PROBLEM TO SOLVE: Nothing but an exact copy of the records is expected here.

******

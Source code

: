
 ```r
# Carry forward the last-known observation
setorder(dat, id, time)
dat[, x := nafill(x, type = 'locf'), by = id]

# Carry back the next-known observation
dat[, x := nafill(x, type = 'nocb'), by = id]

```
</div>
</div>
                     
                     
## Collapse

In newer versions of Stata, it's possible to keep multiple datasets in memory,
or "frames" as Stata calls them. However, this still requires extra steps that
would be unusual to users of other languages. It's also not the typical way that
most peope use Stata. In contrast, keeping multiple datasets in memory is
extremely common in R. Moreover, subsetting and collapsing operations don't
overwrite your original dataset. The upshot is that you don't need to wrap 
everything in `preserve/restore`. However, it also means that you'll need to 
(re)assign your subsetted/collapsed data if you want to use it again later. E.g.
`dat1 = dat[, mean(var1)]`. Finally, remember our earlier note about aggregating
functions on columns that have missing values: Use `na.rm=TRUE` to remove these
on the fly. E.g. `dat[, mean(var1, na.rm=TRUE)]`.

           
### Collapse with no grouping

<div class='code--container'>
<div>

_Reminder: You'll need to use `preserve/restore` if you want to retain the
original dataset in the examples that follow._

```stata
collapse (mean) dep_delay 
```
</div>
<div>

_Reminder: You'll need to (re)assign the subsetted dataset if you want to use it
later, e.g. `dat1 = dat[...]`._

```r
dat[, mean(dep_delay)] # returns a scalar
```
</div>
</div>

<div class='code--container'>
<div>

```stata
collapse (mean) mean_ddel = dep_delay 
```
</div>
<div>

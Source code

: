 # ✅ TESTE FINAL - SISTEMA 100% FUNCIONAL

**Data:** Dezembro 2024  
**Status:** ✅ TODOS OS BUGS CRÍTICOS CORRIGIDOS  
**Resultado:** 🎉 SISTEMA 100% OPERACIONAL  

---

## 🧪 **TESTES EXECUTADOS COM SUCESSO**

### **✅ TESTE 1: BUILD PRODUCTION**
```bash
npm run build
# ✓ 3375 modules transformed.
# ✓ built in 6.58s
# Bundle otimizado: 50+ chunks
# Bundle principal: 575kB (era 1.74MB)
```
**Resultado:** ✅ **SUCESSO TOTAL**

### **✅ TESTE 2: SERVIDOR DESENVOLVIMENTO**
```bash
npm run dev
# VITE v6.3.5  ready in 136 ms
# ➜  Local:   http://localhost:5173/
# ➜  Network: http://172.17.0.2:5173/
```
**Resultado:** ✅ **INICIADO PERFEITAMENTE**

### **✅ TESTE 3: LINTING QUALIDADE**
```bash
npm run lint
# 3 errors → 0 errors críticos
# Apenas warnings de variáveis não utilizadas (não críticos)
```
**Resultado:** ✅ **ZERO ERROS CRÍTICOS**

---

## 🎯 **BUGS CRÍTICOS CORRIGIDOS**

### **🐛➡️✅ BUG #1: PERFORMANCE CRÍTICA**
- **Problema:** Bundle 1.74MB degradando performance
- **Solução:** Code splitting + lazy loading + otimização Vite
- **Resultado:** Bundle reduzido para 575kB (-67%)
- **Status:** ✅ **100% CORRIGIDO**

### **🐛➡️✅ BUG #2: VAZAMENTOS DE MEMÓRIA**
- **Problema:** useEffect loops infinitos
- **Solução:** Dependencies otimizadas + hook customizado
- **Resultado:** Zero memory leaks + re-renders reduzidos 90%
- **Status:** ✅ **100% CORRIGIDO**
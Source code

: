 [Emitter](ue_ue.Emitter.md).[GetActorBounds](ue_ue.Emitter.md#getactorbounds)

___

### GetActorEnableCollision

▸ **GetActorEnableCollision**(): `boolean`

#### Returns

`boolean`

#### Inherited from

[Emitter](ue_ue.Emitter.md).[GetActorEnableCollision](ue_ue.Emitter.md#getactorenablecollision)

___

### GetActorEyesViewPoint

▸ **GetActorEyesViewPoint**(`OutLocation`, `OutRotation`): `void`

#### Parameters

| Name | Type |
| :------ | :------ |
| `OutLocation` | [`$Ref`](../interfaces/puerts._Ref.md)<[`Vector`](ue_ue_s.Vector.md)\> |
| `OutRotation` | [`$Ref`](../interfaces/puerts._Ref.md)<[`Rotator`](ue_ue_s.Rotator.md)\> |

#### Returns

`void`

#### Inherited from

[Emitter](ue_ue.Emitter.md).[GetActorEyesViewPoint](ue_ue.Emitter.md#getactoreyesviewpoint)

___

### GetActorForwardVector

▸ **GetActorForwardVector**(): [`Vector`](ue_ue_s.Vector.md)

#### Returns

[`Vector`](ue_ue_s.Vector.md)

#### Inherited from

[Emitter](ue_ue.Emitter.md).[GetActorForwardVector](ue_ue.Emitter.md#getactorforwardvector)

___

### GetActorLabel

******

RESPONSE TO THIS TASK:
Source code

:
 ```r
# Carry forward the last-known observation
setorder(dat, id, time)
dat[, x := nafill(x, type = 'locf'), by = id]

# Carry back the next-known observation
dat[, x := nafill(x, type = 'nocb'), by = id]

```
</div>
</div>
                     
                     
## Collapse

In newer versions of Stata, it's possible to keep multiple datasets in memory,
or "frames" as Stata calls them. However, this still requires extra steps that
would be unusual to users of other languages. It's also not the typical way that
most peope use Stata. In contrast, keeping multiple datasets in memory is
extremely common in R. Moreover, subsetting and collapsing operations don't
overwrite your original dataset. The upshot is that you don't need to wrap 
everything in `preserve/restore`. However, it also means that you'll need to 
(re)assign your subsetted/collapsed data if you want to use it again later. E.g.
`dat1 = dat[, mean(var1)]`. Finally, remember our earlier note about aggregating
functions on columns that have missing values: Use `na.rm=TRUE` to remove these
on the fly. E.g. `dat[, mean(var1, na.rm=TRUE)]`.

           
### Collapse with no grouping

<div class='code--container'>
<div>

_Reminder: You'll need to use `preserve/restore` if you want to retain the
original dataset in the examples that follow._

```stata
collapse (mean) dep_delay 
```
</div>
<div>

_Reminder: You'll need to (re)assign the subsetted dataset if you want to use it
later, e.g. `dat1 = dat[...]`._

```r
dat[, mean(dep_delay)] # returns a scalar
```
</div>
</div>

<div class='code--container'>
<div>

```stata
collapse (mean) mean_ddel = dep_delay 
```
</div>
<div>

Source code

: # ✅ TESTE FINAL - SISTEMA 100% FUNCIONAL

**Data:** Dezembro 2024  
**Status:** ✅ TODOS OS BUGS CRÍTICOS CORRIGIDOS  
**Resultado:** 🎉 SISTEMA 100% OPERACIONAL  

---

## 🧪 **TESTES EXECUTADOS COM SUCESSO**

### **✅ TESTE 1: BUILD PRODUCTION**
```bash
npm run build
# ✓ 3375 modules transformed.
# ✓ built in 6.58s
# Bundle otimizado: 50+ chunks
# Bundle principal: 575kB (era 1.74MB)
```
**Resultado:** ✅ **SUCESSO TOTAL**

### **✅ TESTE 2: SERVIDOR DESENVOLVIMENTO**
```bash
npm run dev
# VITE v6.3.5  ready in 136 ms
# ➜  Local:   http://localhost:5173/
# ➜  Network: http://172.17.0.2:5173/
```
**Resultado:** ✅ **INICIADO PERFEITAMENTE**

### **✅ TESTE 3: LINTING QUALIDADE**
```bash
npm run lint
# 3 errors → 0 errors críticos
# Apenas warnings de variáveis não utilizadas (não críticos)
```
**Resultado:** ✅ **ZERO ERROS CRÍTICOS**

---

## 🎯 **BUGS CRÍTICOS CORRIGIDOS**

### **🐛➡️✅ BUG #1: PERFORMANCE CRÍTICA**
- **Problema:** Bundle 1.74MB degradando performance
- **Solução:** Code splitting + lazy loading + otimização Vite
- **Resultado:** Bundle reduzido para 575kB (-67%)
- **Status:** ✅ **100% CORRIGIDO**

### **🐛➡️✅ BUG #2: VAZAMENTOS DE MEMÓRIA**
- **Problema:** useEffect loops infinitos
- **Solução:** Dependencies otimizadas + hook customizado
- **Resultado:** Zero memory leaks + re-renders reduzidos 90%
- **Status:** ✅ **100% CORRIGIDO**
Source code

: [Emitter](ue_ue.Emitter.md).[GetActorBounds](ue_ue.Emitter.md#getactorbounds)

___

### GetActorEnableCollision

▸ **GetActorEnableCollision**(): `boolean`

#### Returns

`boolean`

#### Inherited from

[Emitter](ue_ue.Emitter.md).[GetActorEnableCollision](ue_ue.Emitter.md#getactorenablecollision)

___

### GetActorEyesViewPoint

▸ **GetActorEyesViewPoint**(`OutLocation`, `OutRotation`): `void`

#### Parameters

| Name | Type |
| :------ | :------ |
| `OutLocation` | [`$Ref`](../interfaces/puerts._Ref.md)<[`Vector`](ue_ue_s.Vector.md)\> |
| `OutRotation` | [`$Ref`](../interfaces/puerts._Ref.md)<[`Rotator`](ue_ue_s.Rotator.md)\> |

#### Returns

`void`

#### Inherited from

[Emitter](ue_ue.Emitter.md).[GetActorEyesViewPoint](ue_ue.Emitter.md#getactoreyesviewpoint)

___

### GetActorForwardVector

▸ **GetActorForwardVector**(): [`Vector`](ue_ue_s.Vector.md)

#### Returns

[`Vector`](ue_ue_s.Vector.md)

#### Inherited from

[Emitter](ue_ue.Emitter.md).[GetActorForwardVector](ue_ue.Emitter.md#getactorforwardvector)

___

### GetActorLabel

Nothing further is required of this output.